Once the money’s raised, there will be numerous improvements made to the building, which was opened as a school in 1896. One of the jobs is to put the offices on the fourth floor, since by law, buildings without elevators can’t have classroom space on the fourth floor. Staircase railings will have to be made more sturdy, a full fire alarm system will have to be installed, plumbing upgrades are needed and the classrooms will then need new paint and furniture. If possible, Johnson said she’d like to put a garden or some sort of recreational and learning space on the roof.
Additionally, along with making improvements to the building, some of the money raised will go towards tuition assistance. At Little Missionary’s, tuition costs $1,600 a month for the full five-day a week schedule. There are also after school and summer programs offered.
For the school, the move to double in size reflects how the surrounding neighborhood has changed. More families have moved in, but also, as the school noted in the Indiegogo campaign, more local tuition-based schools have been priced out. At one time, Sara Curry taught 200 students in the building, which has five floors, including the basement, which is also used for class and play space. After her death the school continued but by the 1990s, it fell into a state of disrepair and was in danger of closing. By 2001, the school had a mere eight students. But then the school underwent a restructuring and has seen its student body grow ever since.
Initially it was just children from the Lower East Side, and they still make up the majority of students, but in recent years, there’s also been an influx of children from Stuyvesant Town and the East Village.

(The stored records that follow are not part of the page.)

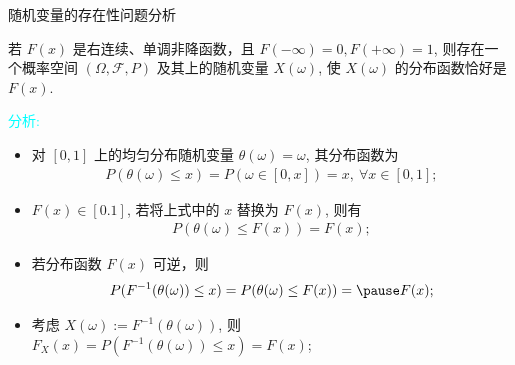 \documentclass[Prob-All.tex]{subfiles}
\begin{document}
 \begin{frame}{随机变量的存在性问题分析}
 \begin{thm}\label{sec:existofrv}
 \hspace{-0.2cm} 若 $F (x)$ 是右连续、单调非降函数，且 $F (-\infty)=0, F (+\infty)=1$, 则存在一个概率空间 $(\Omega,\mathcal{F},P)$ 及其上的随机变量 $X (\omega)$, 使 $X (\omega)$ 的分布函数恰好是 $F (x)$.
 \end{thm}

 \textcolor{cyan}{分析:}
 \begin{itemize}[<+-|alert@+>]
	 \item 对 $[0,1]$ 上的均匀分布随机变量 $\theta (\omega)=\omega$, 其分布函数为 %
	 \begin{eqnarray*}
		 P(\theta(\omega)\le x)=P(\omega\in[0,x])=x, \ \forall x\in[0,1];
	 \end{eqnarray*}
	 \item $F (x)\in[0.1]$, 若将上式中的 $x$ 替换为 $F (x)$, 则有
		 \begin{eqnarray*}
		 P(\theta(\omega)\le F(x))=F(x);
	 \end{eqnarray*}
	 \item 若分布函数 $F (x)$ 可逆，则
	 \begin{eqnarray*}
	 P(F^{-1}(\theta(\omega))\le x)=	P(\theta(\omega)\le F(x))=\pause F(x);
	 \end{eqnarray*}

	 \item 考虑 $X (\omega):=F^{-1}(\theta (\omega))$, 则 $F_X (x)= P (F^{-1}(\theta (\omega))\le x)= F (x)$;


 \end{itemize}


 \end{frame}
\end{document}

Then last year, St. Marks Place between First Avenue and Avenue A, where the school building is located, was co-named Sara Curry Way. Meanwhile, the school itself has gone through a couple of name changes. Johnson, who came aboard as director in 2004, explained, “We started out as Little Missionary, but then people thought it was a religious school. So I said why don’t we call it Sara Curry Preschool at Little Missionary?” The name, however, hasn’t really stuck. “Honestly everyone just calls it Little Missionary or Little Mish,” said Johnson. “It’s defaulting back.”
As for the nursery school’s resurgence, Johnson credits it to the curriculum, which includes dance, music, including use of instruments, art and cooking. “It’s not just some place you can stick your kids so you can go to work,” she said. “It’s really high quality programming.”